- What you will do: When counting, include every line of the data that holds "results", then state the total alone.

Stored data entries
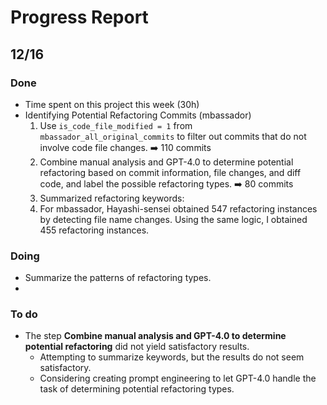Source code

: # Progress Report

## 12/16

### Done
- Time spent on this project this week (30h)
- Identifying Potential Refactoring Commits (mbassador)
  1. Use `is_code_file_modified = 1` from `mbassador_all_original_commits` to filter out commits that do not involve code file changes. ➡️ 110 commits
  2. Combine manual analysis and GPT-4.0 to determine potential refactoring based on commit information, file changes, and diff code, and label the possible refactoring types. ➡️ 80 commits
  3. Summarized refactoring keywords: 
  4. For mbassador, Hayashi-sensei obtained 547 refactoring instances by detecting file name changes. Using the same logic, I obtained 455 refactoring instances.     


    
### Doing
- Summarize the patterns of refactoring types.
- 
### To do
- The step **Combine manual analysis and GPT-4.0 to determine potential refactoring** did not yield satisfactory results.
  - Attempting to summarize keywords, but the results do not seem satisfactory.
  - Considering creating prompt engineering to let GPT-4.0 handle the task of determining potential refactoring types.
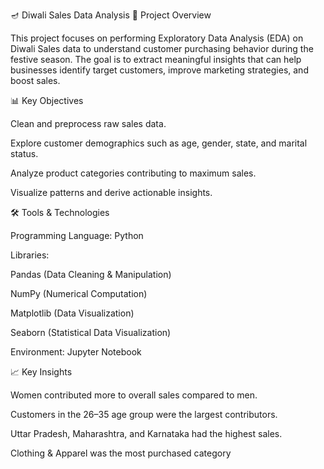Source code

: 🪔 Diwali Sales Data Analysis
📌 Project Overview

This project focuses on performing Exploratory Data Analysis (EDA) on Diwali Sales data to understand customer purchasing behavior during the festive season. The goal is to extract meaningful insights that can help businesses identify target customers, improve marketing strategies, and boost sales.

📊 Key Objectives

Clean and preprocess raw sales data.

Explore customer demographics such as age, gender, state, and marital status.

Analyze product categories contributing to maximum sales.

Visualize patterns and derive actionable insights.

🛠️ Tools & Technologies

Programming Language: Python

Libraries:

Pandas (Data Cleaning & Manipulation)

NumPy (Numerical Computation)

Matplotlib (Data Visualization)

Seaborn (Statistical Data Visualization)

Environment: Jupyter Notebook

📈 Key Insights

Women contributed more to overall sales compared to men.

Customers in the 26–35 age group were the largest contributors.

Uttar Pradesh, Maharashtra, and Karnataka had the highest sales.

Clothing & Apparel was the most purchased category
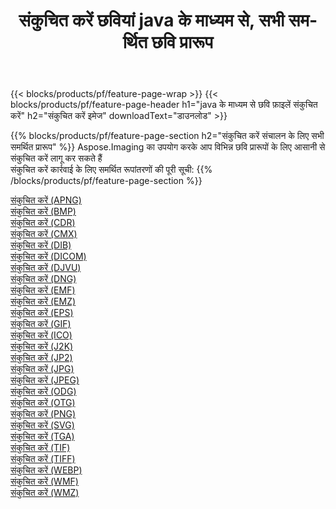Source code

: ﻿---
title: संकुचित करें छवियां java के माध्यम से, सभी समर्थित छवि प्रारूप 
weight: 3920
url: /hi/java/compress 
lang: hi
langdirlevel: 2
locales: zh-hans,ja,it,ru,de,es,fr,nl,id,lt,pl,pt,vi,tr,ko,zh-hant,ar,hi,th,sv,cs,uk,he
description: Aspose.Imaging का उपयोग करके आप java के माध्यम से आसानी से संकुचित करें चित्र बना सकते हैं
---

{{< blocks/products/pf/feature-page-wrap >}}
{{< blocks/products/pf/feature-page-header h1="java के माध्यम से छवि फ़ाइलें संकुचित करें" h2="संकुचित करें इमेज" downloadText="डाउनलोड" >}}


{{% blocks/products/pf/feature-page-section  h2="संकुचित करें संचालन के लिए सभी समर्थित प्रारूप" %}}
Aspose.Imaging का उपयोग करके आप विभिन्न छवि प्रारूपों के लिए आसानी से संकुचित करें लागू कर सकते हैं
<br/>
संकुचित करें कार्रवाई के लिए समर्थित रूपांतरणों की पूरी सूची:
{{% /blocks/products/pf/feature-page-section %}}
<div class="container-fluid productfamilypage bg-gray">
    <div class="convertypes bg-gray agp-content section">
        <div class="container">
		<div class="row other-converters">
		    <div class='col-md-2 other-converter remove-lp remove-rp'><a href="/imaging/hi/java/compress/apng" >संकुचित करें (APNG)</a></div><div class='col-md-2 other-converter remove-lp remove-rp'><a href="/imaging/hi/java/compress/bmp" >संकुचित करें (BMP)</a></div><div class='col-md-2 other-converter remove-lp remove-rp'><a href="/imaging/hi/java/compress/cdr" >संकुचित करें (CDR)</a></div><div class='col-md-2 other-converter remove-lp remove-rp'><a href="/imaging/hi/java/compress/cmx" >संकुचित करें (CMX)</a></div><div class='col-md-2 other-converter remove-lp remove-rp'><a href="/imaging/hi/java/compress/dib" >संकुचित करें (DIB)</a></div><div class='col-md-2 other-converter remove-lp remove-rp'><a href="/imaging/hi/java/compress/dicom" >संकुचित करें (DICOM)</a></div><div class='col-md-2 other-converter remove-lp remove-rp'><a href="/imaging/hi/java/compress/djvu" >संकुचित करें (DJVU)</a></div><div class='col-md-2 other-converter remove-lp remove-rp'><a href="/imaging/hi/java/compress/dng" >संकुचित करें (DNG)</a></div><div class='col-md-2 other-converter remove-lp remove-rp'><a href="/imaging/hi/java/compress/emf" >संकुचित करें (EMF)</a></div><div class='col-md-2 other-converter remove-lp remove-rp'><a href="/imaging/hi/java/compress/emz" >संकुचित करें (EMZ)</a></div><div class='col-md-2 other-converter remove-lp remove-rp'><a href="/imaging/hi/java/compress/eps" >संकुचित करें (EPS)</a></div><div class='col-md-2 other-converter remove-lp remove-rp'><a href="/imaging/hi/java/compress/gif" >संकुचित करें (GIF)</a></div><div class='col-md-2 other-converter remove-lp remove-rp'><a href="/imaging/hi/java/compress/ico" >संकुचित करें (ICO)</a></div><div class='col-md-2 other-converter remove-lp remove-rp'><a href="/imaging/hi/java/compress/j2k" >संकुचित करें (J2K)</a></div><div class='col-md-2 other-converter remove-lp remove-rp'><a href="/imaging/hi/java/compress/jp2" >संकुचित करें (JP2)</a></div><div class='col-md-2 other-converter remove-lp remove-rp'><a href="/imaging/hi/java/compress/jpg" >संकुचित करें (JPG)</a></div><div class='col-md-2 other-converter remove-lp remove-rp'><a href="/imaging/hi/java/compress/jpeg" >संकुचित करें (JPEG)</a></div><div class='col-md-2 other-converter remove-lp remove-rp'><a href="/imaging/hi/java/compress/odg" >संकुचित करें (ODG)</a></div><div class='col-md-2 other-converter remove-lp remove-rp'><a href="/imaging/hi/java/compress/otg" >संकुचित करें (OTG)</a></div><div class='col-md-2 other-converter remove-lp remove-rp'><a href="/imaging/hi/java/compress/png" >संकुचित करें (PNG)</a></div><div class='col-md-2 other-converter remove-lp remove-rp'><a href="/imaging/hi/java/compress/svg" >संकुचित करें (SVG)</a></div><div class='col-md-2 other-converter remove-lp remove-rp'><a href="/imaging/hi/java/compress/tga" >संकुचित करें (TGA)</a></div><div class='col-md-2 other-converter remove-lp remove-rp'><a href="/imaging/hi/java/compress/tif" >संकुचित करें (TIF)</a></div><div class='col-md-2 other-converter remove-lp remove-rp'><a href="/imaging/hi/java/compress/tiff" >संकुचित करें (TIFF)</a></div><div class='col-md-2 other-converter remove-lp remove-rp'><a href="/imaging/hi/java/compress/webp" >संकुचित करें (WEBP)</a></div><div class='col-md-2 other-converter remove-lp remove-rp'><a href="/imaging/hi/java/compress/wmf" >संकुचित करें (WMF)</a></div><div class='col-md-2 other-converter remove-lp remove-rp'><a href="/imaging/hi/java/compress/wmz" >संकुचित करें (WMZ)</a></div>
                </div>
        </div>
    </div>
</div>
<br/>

- Solution for this task: 2